Came across an exponential equation that I am having a hard time solving. If anyone can walk me through this it would be appreciated...

$\displaystyle 2^x - 4x + 1 = 0$

Problem says use the calculator to obtain a decimal approximation for the solution.

2. You posted this in the basic algebra forum.
Therefore, I think that you are meant to graph the expression.
See where the zeros would be and then ‘zoom in’ on them.
It appears that it has two roots between 0 & 5.

3. maybe I posted in the wrong section. I believe I have to somehow use log or ln in this problem, as that is the chapter we are currently on. If it had just been 2^x + 1 i could do. But that -4x throws me off.

The multiple choice answers are A. .639, 3.847 B. .639 C. 14.387 D. 3.847

4. Originally Posted by PhilipL
maybe I posted in the wrong section. I believe I have to somehow use log or ln in this problem, as that is the chapter we are currently on. If it had just been 2^x + 1 i could do.

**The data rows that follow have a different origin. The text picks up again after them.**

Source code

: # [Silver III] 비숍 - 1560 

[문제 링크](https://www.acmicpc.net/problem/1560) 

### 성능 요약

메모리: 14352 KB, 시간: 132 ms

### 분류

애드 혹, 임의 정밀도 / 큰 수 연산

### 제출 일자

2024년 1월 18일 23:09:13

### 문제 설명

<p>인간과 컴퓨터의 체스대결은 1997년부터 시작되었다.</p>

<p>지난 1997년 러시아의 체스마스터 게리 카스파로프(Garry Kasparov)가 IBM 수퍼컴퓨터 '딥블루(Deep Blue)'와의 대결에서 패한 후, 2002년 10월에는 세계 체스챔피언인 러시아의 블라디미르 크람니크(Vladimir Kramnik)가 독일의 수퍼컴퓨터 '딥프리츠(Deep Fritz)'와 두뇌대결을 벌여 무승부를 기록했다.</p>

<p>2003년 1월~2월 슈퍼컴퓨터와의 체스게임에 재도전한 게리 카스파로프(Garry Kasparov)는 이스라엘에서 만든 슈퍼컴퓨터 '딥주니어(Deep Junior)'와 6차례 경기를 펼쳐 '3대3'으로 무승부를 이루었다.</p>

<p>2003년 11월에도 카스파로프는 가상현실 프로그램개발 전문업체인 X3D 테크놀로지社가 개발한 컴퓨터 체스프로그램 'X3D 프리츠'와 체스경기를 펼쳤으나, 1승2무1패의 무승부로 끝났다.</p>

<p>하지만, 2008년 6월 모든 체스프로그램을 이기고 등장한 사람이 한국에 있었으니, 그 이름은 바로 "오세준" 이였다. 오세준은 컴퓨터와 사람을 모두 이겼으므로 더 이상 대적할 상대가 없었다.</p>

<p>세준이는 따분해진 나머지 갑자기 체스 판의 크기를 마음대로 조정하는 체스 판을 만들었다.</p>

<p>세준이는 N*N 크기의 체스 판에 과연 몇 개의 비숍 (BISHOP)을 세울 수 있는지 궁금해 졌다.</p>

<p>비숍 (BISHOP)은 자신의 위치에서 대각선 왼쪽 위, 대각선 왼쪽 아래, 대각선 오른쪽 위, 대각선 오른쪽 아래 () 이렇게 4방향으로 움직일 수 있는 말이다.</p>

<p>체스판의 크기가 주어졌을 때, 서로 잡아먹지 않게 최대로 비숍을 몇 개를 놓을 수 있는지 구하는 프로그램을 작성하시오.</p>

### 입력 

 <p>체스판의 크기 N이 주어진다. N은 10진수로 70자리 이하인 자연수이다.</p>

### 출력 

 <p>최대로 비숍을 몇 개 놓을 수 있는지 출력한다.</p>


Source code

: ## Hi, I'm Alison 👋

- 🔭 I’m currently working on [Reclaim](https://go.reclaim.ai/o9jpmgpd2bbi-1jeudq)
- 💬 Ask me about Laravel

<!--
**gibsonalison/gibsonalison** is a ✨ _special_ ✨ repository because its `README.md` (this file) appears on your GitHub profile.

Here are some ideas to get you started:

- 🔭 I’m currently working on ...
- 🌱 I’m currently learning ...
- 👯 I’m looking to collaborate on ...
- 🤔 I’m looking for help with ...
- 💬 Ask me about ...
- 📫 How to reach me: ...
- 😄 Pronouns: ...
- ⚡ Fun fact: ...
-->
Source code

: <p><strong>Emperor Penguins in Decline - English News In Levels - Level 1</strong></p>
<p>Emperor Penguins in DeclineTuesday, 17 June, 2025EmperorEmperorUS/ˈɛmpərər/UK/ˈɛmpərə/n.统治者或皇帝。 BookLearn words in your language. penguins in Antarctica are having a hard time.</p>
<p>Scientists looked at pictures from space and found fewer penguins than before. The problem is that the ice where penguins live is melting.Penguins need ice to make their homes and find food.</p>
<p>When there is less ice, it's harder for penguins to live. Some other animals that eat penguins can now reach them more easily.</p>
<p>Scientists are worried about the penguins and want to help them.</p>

But that -4x throws me off.
The multiple choice answers are A. .639, 3.847 B. .639 C. 14.387 D. 3.847
Using zoom I found that answer.

If you know calculus, then Newton's Method gives the same answer.

5. Originally Posted by PhilipL
Problem says use the calculator to obtain a decimal approximation for the solution.
The function $\displaystyle f(x)=2^x-4x+1$ is continuous on $\displaystyle \mathbb{R}$. Besides $\displaystyle f(0)=2>0$ , $\displaystyle f(1)=-1<0$, $\displaystyle f(3)=-3<0$ and $\displaystyle f(4)=1>0$. According to Bolzano's Theorem there are two solutions $\displaystyle c_1\in (0,1)$ and $\displaystyle c_2\in (3,4)$ for the equation $\displaystyle f(x)=0$. It is easy to prove that the equation has not more solutions.

Now using the calculator, you can try $\displaystyle f(0'1),\;f(0'9),\ldots$ etc.

Regards.

Fernando Revilla

Edited: Sorry, I didn't see the previous answers.

6. kinda feel dumb now. I was just overthinking the question. But thanks!